Ta rougeur me l'affirme.
Tu te trompes, je suis heureuse.
À ton âge, l'amour...
Ah ! tu as lu dans mon cœur !
J'aime, et je suis aimée par une âme angélique.
Mais un homme perfide, enflammé d'amour, convoite l'or des Grimaldi.
Paolo !
Oui, c'est son nom !
Mais puisque tu te soucies tant de mon destin,
je te révélerai un secret.
Je ne suis pas une Grimaldi.
Ô Ciel ! Quel est ton nom ?
Je fus accueillie, orpheline, sous le toit modeste d'une pauvre femme,
près de la mer aux alentours de Pise.
À Pise, toi ?
Chargée d'ans, cette femme charitable était mon seul soutien.
J'éprouvai la colère du Ciel
quand elle me fut enlevée.
De ses mains tremblantes,
elle me tendit un portrait
représentant, disait-elle,
le visage de ma mère inconnue.
Elle m'embrassa, me bénit, leva les yeux au ciel en priant.
Que de fois je l'ai appelée, mais seul l'écho me répondait.
Ô Ciel clément, peut-être l'espoir qui éclaire mon âme n'est-il qu'un rêve !
Que je meure si l'illusion se dissipe !
Désolée, je voyais s'annoncer un triste avenir !
Dis-moi, là-bas, tu ne voyais personne ?
Un homme de mer nous rendait visite.
Celle que le sort t'a ravie se nommait Giovanna ?
Oui.
Et le portrait ne ressemble-t-il pas à celui-ci ?
- C'est le même ! - Maria !
Mon nom !
Tu es ma fille.
Moi ?
Embrasse-moi, ma fille.
Père ! Serre dans tes bras Maria qui t'aime.
Mon enfant, mon cœur t’appelle.
Serre dans tes bras Maria qui t'aime.
Mon enfant ! À ce nom je palpite comme s'il m'ouvrait les cieux.
Tu me révèles un monde de joies ineffables ;
ton père aimant t'ouvrira un paradis.
Ta gloire sera le rayon de ma couronne.
Père, ta fille attentive sera toujours près de toi.

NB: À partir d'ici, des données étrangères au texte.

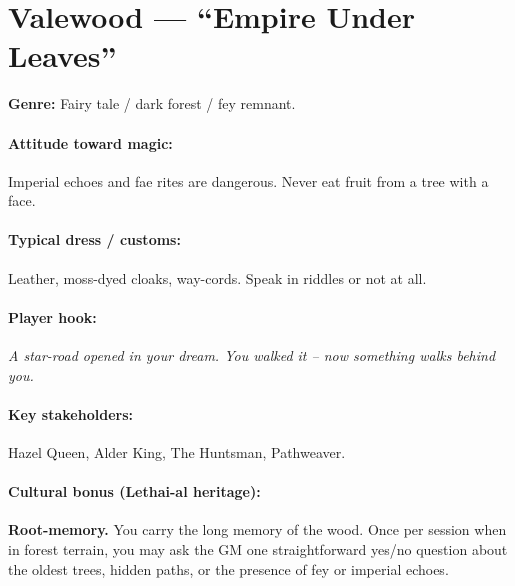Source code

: \section{Valewood --- ``Empire Under Leaves''}
\textbf{Genre:} Fairy tale / dark forest / fey remnant.

\paragraph{Attitude toward magic:} Imperial echoes and fae rites are dangerous. Never eat fruit from a tree with a face.

\paragraph{Typical dress / customs:} Leather, moss-dyed cloaks, way-cords. Speak in riddles or not at all.

\paragraph{Player hook:} \emph{A star-road opened in your dream. You walked it -- now something walks behind you.}

\paragraph{Key stakeholders:} Hazel Queen, Alder King, The Huntsman, Pathweaver.

\paragraph{Cultural bonus (Lethai-al heritage):} \textbf{Root-memory.} You carry the long memory of the wood. Once per session when in forest terrain, you may ask the GM one straightforward yes/no question about the oldest trees, hidden paths, or the presence of fey or imperial echoes.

Dans les heures tristes, je sécherai tes larmes.
Nous partagerons des joies inconnues au monde.
Dans la demeure royale, je serai la douce colombe.
Et nous partagerons des joies inconnues au monde.
Ô mon enfant !
Père !
Mon enfant !
Qu'a-t-elle répondu ?
Renonce à ton espoir.
Doge, c'est impossible !
Je l'exige.
Tu l'exiges !
Tu l'exiges ! Tu oublies que tu m'es redevable du trône ?
- Qu'a-t-il dit ? - Il me l'a refusée.
- Que penses-tu faire ? - L'enlever.
- Comment ? - Le soir, tu la trouveras solitaire sur le rivage.
Qu'on l'emmène sur mon bateau, et puis dans la demeure de Lorenzino.
Et s'il refuse ?
Dis-lui que je sais qu'il complote, et il me prêtera son aide.
Tu auras une grande récompense.
Elle sera enlevée.
Messires, le roi de Tartarie vous offre des gages de paix et des cadeaux opulents,
et annonce que la mer Noire est ouverte aux navires liguriens.
- Consentez-vous ? - Oui.
Mais je vous demande un autre vote plus généreux.
Parle.
La même voix qui tonna sur Rienzi, prophétie de gloire puis de mort,
tonne aujourd'hui même sur Gênes.
Voilà un message de Pétrarque :
il implore la paix pour Venise.
Qu'il se consacre à ses rimes, le chantre de la blonde Avignonnaise.
- Guerre à Venise ! - Avec ce cri atroce,
Caïn brandit sa sanglante massue entre les deux rives italiennes !
La Vénétie et la Ligurie n'ont qu'une seule patrie.
Gênes est notre patrie.
Quelles clameurs !
D'où viennent ces cris ?
De la place des Fieschi.
Une émeute !
Voilà une bande qui fuit.
Écoute !
- Les mots s'estompent. - À mort ! À mort !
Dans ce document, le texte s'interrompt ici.